- _Work request_:
Return all the entries below exactly, except for the images they hold.

- _Supplied material_:

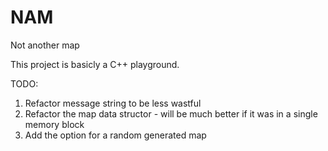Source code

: # NAM
Not another map

This project is basicly a C++ playground.

TODO:
1. Refactor message string to be less wastful
2. Refactor the map data structor - will be much better if it was in a single memory block
3. Add the option for a random generated map

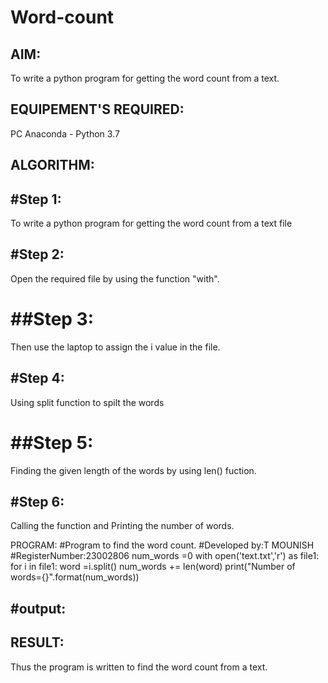 # Word-count
## AIM:
To write a python program for getting the word count from a text.
## EQUIPEMENT'S REQUIRED: 
PC
Anaconda - Python 3.7
## ALGORITHM: 
## #Step 1: 
To write a python program for getting the word count from a text file

## #Step 2:

Open the required file by using the function "with".

# ##Step 3:

Then use the laptop to assign the i value in the file.

## #Step 4:

Using split function to spilt the words

# ##Step 5:

Finding the given length of the words by using len() fuction.

## #Step 6:

Calling the function and Printing the number of words.

PROGRAM:
#Program to find the word count.
#Developed by:T MOUNISH
#RegisterNumber:23002806
num_words =0
with open('text.txt','r') as file1:
 for i in file1:
 word =i.split()
 num_words += len(word)
print("Number of words={}".format(num_words))
## #output:


## RESULT:
Thus the program is written to find the word count from a text.
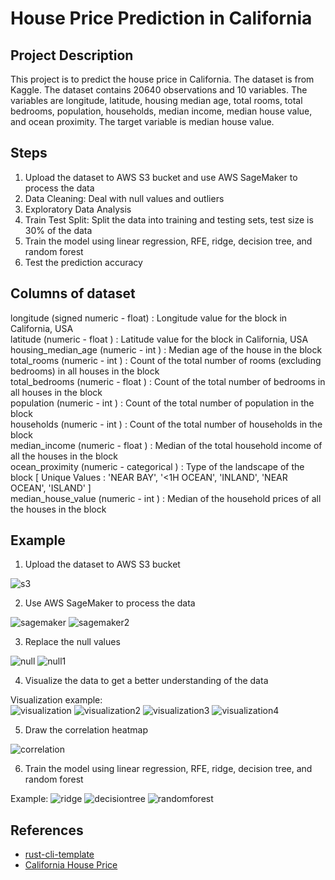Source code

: # House Price Prediction in California

## Project Description
This project is to predict the house price in California. The dataset is from Kaggle. The dataset contains 20640 observations and 10 variables. The variables are longitude, latitude, housing median age, total rooms, total bedrooms, population, households, median income, median house value, and ocean proximity. The target variable is median house value. 

## Steps
1. Upload the dataset to AWS S3 bucket and use AWS SageMaker to process the data
2. Data Cleaning: Deal with null values and outliers
3. Exploratory Data Analysis
4. Train Test Split: Split the data into training and testing sets, test size is 30% of the data
5. Train the model using linear regression, RFE, ridge, decision tree, and random forest
6. Test the prediction accuracy

## Columns of dataset
longitude (signed numeric - float) : Longitude value for the block in California, USA  
latitude (numeric - float ) : Latitude value for the block in California, USA  
housing_median_age (numeric - int ) : Median age of the house in the block  
total_rooms (numeric - int ) : Count of the total number of rooms (excluding bedrooms) in all houses in the block  
total_bedrooms (numeric - float ) : Count of the total number of bedrooms in all houses in the block  
population (numeric - int ) : Count of the total number of population in the block  
households (numeric - int ) : Count of the total number of households in the block  
median_income (numeric - float ) : Median of the total household income of all the houses in the block  
ocean_proximity (numeric - categorical ) : Type of the landscape of the block [ Unique Values : 'NEAR BAY', '<1H OCEAN', 'INLAND', 'NEAR OCEAN', 'ISLAND' ]  
median_house_value (numeric - int ) : Median of the household prices of all the houses in the block  

## Example

1. Upload the dataset to AWS S3 bucket

![s3](img/s3.png)

2. Use AWS SageMaker to process the data

![sagemaker](img/sagemaker.png)
![sagemaker2](img/sagemaker2.png)

3. Replace the null values

![null](img/null.png)
![null1](img/null1.png)

4. Visualize the data to get a better understanding of the data
   
Visualization example:  
![visualization](img/visualization.png)
![visualization2](img/visualization2.png)
![visualization3](img/visualization3.png)
![visualization4](img/visualization4.png)

5. Draw the correlation heatmap

![correlation](img/correlation.png)

6. Train the model using linear regression, RFE, ridge, decision tree, and random forest

Example:
![ridge](img/ridge.png)
![decisiontree](img/decision-tree.png)
![randomforest](img/random-forest.png)

## References

* [rust-cli-template](https://github.com/kbknapp/rust-cli-template)
* [California House Price](https://www.kaggle.com/datasets/shibumohapatra/house-price)

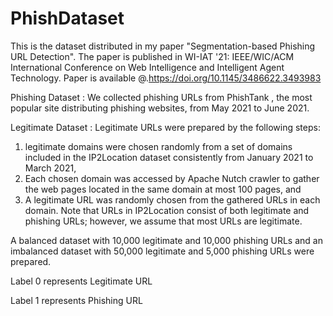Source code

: # PhishDataset

This is the dataset distributed in my paper "Segmentation-based Phishing URL Detection".
The paper is published in WI-IAT '21: IEEE/WIC/ACM International Conference on Web Intelligence and Intelligent Agent Technology. Paper is available @.https://doi.org/10.1145/3486622.3493983

Phishing Dataset : We collected phishing URLs from PhishTank , the most popular site distributing phishing websites, from May 2021 to June 2021. 

Legitimate Dataset : Legitimate URLs were prepared by the following steps: 
1) legitimate domains were chosen randomly from a set of domains included in the IP2Location  dataset consistently from January 2021 to March 2021, 
2) Each chosen domain was accessed by Apache Nutch crawler to gather the web pages located in the same domain at most 100 pages, and
3) A legitimate URL was randomly chosen from the gathered URLs in each domain.
Note that URLs in IP2Location consist of both legitimate and phishing URLs; however, we assume that most URLs are legitimate. 

A balanced dataset with 10,000 legitimate and 10,000 phishing URLs and an imbalanced dataset with 50,000 legitimate and 5,000 phishing URLs were prepared.

Label 0 represents Legitimate URL

Label 1 represents Phishing URL
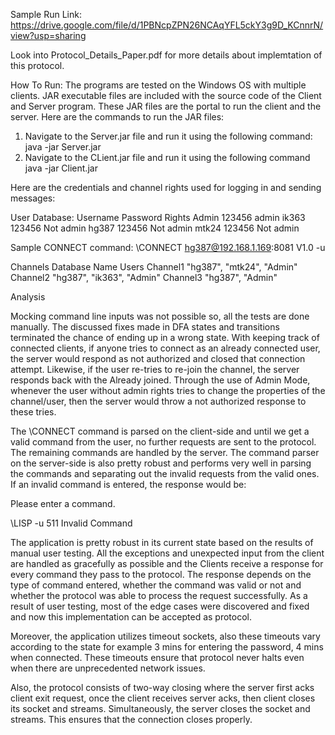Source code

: Sample Run Link: https://drive.google.com/file/d/1PBNcpZPN26NCAqYFL5ckY3g9D_KCnnrN/view?usp=sharing

Look into Protocol_Details_Paper.pdf for more details about implemtation of this protocol.

How To Run: The programs are tested on the Windows OS with multiple
clients. JAR executable files are included with the source code of the
Client and Server program. These JAR files are the portal to run the
client and the server. Here are the commands to run the JAR files:

1.  Navigate to the Server.jar file and run it using the following
    command: java -jar Server.jar
2.  Navigate to the CLient.jar file and run it using the following
    command java -jar Client.jar

Here are the credentials and channel rights used for logging in and
sending messages:

User Database: 
Username Password Rights 
Admin 123456 admin 
ik363 123456 Not admin 
hg387 123456 Not admin 
mtk24 123456 Not admin

Sample CONNECT command: \CONNECT hg387@192.168.1.169:8081 V1.0 -u

Channels Database Name Users 
Channel1 "hg387", "mtk24", "Admin" 
Channel2 "hg387", "ik363", "Admin"
Channel3 "hg387", "Admin"

Analysis

Mocking command line inputs was not possible so, all the tests are done
manually. The discussed fixes made in DFA states and transitions
terminated the chance of ending up in a wrong state. With keeping track
of connected clients, if anyone tries to connect as an already connected
user, the server would respond as not authorized and closed that
connection attempt. Likewise, if the user re-tries to re-join the
channel, the server responds back with the Already joined. Through the
use of Admin Mode, whenever the user without admin rights tries to
change the properties of the channel/user, then the server would throw a
not authorized response to these tries.

The \CONNECT command is parsed on the client-side and until we get a
valid command from the user, no further requests are sent to the
protocol. The remaining commands are handled by the server. The command
parser on the server-side is also pretty robust and performs very well
in parsing the commands and separating out the invalid requests from the
valid ones. If an invalid command is entered, the response would be:

Please enter a command.

\LISP -u 511 Invalid Command

The application is pretty robust in its current state based on the
results of manual user testing. All the exceptions and unexpected input
from the client are handled as gracefully as possible and the Clients
receive a response for every command they pass to the protocol. The
response depends on the type of command entered, whether the command was
valid or not and whether the protocol was able to process the request
successfully. As a result of user testing, most of the edge cases were
discovered and fixed and now this implementation can be accepted as
protocol.

Moreover, the application utilizes timeout sockets, also these timeouts
vary according to the state for example 3 mins for entering the
password, 4 mins when connected. These timeouts ensure that protocol
never halts even when there are unprecedented network issues.

Also, the protocol consists of two-way closing where the server first
acks client exit request, once the client receives server acks, then
client closes its socket and streams. Simultaneously, the server closes
the socket and streams. This ensures that the connection closes
properly.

- _Your solution_:
Source code

: # NAM
Not another map

This project is basicly a C++ playground.

TODO:
1. Refactor message string to be less wastful
2. Refactor the map data structor - will be much better if it was in a single memory block
3. Add the option for a random generated map

 # Word-count
## AIM:
To write a python program for getting the word count from a text.
## EQUIPEMENT'S REQUIRED: 
PC
Anaconda - Python 3.7
## ALGORITHM: 
## #Step 1: 
To write a python program for getting the word count from a text file

## #Step 2:

Open the required file by using the function "with".

# ##Step 3:

Then use the laptop to assign the i value in the file.

## #Step 4:

Using split function to spilt the words

# ##Step 5:

Finding the given length of the words by using len() fuction.

## #Step 6:

Calling the function and Printing the number of words.

PROGRAM:
#Program to find the word count.
#Developed by:T MOUNISH
#RegisterNumber:23002806
num_words =0
with open('text.txt','r') as file1:
 for i in file1:
 word =i.split()
 num_words += len(word)
print("Number of words={}".format(num_words))
## #output:


## RESULT:
Thus the program is written to find the word count from a text.
Source code

: # House Price Prediction in California

## Project Description
This project is to predict the house price in California. The dataset is from Kaggle. The dataset contains 20640 observations and 10 variables. The variables are longitude, latitude, housing median age, total rooms, total bedrooms, population, households, median income, median house value, and ocean proximity. The target variable is median house value. 

## Steps
1. Upload the dataset to AWS S3 bucket and use AWS SageMaker to process the data
2. Data Cleaning: Deal with null values and outliers
3. Exploratory Data Analysis
4. Train Test Split: Split the data into training and testing sets, test size is 30% of the data
5. Train the model using linear regression, RFE, ridge, decision tree, and random forest
6. Test the prediction accuracy

## Columns of dataset
longitude (signed numeric - float) : Longitude value for the block in California, USA  
latitude (numeric - float ) : Latitude value for the block in California, USA  
housing_median_age (numeric - int ) : Median age of the house in the block  
total_rooms (numeric - int ) : Count of the total number of rooms (excluding bedrooms) in all houses in the block  
total_bedrooms (numeric - float ) : Count of the total number of bedrooms in all houses in the block  
population (numeric - int ) : Count of the total number of population in the block  
households (numeric - int ) : Count of the total number of households in the block  
median_income (numeric - float ) : Median of the total household income of all the houses in the block  
ocean_proximity (numeric - categorical ) : Type of the landscape of the block [ Unique Values : 'NEAR BAY', '<1H OCEAN', 'INLAND', 'NEAR OCEAN', 'ISLAND' ]  
median_house_value (numeric - int ) : Median of the household prices of all the houses in the block  

## Example

1. Upload the dataset to AWS S3 bucket

![s3](img/s3.png)

2. Use AWS SageMaker to process the data

![sagemaker](img/sagemaker.png)
![sagemaker2](img/sagemaker2.png)

3. Replace the null values

![null](img/null.png)
![null1](img/null1.png)

4. Visualize the data to get a better understanding of the data
   
Visualization example:  
![visualization](img/visualization.png)
![visualization2](img/visualization2.png)
![visualization3](img/visualization3.png)
![visualization4](img/visualization4.png)

5. Draw the correlation heatmap

![correlation](img/correlation.png)

6. Train the model using linear regression, RFE, ridge, decision tree, and random forest

Example:
![ridge](img/ridge.png)
![decisiontree](img/decision-tree.png)
![randomforest](img/random-forest.png)

## References

* [rust-cli-template](https://github.com/kbknapp/rust-cli-template)
* [California House Price](https://www.kaggle.com/datasets/shibumohapatra/house-price)

Source code

: # PhishDataset

This is the dataset distributed in my paper "Segmentation-based Phishing URL Detection".
The paper is published in WI-IAT '21: IEEE/WIC/ACM International Conference on Web Intelligence and Intelligent Agent Technology. Paper is available @.https://doi.org/10.1145/3486622.3493983

Phishing Dataset : We collected phishing URLs from PhishTank , the most popular site distributing phishing websites, from May 2021 to June 2021. 

Legitimate Dataset : Legitimate URLs were prepared by the following steps: 
1) legitimate domains were chosen randomly from a set of domains included in the IP2Location  dataset consistently from January 2021 to March 2021, 
2) Each chosen domain was accessed by Apache Nutch crawler to gather the web pages located in the same domain at most 100 pages, and
3) A legitimate URL was randomly chosen from the gathered URLs in each domain.
Note that URLs in IP2Location consist of both legitimate and phishing URLs; however, we assume that most URLs are legitimate. 

A balanced dataset with 10,000 legitimate and 10,000 phishing URLs and an imbalanced dataset with 50,000 legitimate and 5,000 phishing URLs were prepared.

Label 0 represents Legitimate URL

Label 1 represents Phishing URL
Source code

: Sample Run Link: https://drive.google.com/file/d/1PBNcpZPN26NCAqYFL5ckY3g9D_KCnnrN/view?usp=sharing

Look into Protocol_Details_Paper.pdf for more details about implemtation of this protocol.

How To Run: The programs are tested on the Windows OS with multiple
clients. JAR executable files are included with the source code of the
Client and Server program. These JAR files are the portal to run the
client and the server. Here are the commands to run the JAR files:

1.  Navigate to the Server.jar file and run it using the following
    command: java -jar Server.jar
2.  Navigate to the CLient.jar file and run it using the following
    command java -jar Client.jar

Here are the credentials and channel rights used for logging in and
sending messages:

User Database: 
Username Password Rights 
Admin 123456 admin 
ik363 123456 Not admin 
hg387 123456 Not admin 
mtk24 123456 Not admin

Sample CONNECT command: \CONNECT hg387@192.168.1.169:8081 V1.0 -u

Channels Database Name Users 
Channel1 "hg387", "mtk24", "Admin" 
Channel2 "hg387", "ik363", "Admin"
Channel3 "hg387", "Admin"

Analysis

Mocking command line inputs was not possible so, all the tests are done
manually. The discussed fixes made in DFA states and transitions
terminated the chance of ending up in a wrong state. With keeping track
of connected clients, if anyone tries to connect as an already connected
user, the server would respond as not authorized and closed that
connection attempt. Likewise, if the user re-tries to re-join the
channel, the server responds back with the Already joined. Through the
use of Admin Mode, whenever the user without admin rights tries to
change the properties of the channel/user, then the server would throw a
not authorized response to these tries.

The \CONNECT command is parsed on the client-side and until we get a
valid command from the user, no further requests are sent to the
protocol. The remaining commands are handled by the server. The command
parser on the server-side is also pretty robust and performs very well
in parsing the commands and separating out the invalid requests from the
valid ones. If an invalid command is entered, the response would be:

Please enter a command.

\LISP -u 511 Invalid Command

The application is pretty robust in its current state based on the
results of manual user testing. All the exceptions and unexpected input
from the client are handled as gracefully as possible and the Clients
receive a response for every command they pass to the protocol. The
response depends on the type of command entered, whether the command was
valid or not and whether the protocol was able to process the request
successfully. As a result of user testing, most of the edge cases were
discovered and fixed and now this implementation can be accepted as
protocol.

Moreover, the application utilizes timeout sockets, also these timeouts
vary according to the state for example 3 mins for entering the
password, 4 mins when connected. These timeouts ensure that protocol
never halts even when there are unprecedented network issues.

Also, the protocol consists of two-way closing where the server first
acks client exit request, once the client receives server acks, then
client closes its socket and streams. Simultaneously, the server closes
the socket and streams. This ensures that the connection closes
properly.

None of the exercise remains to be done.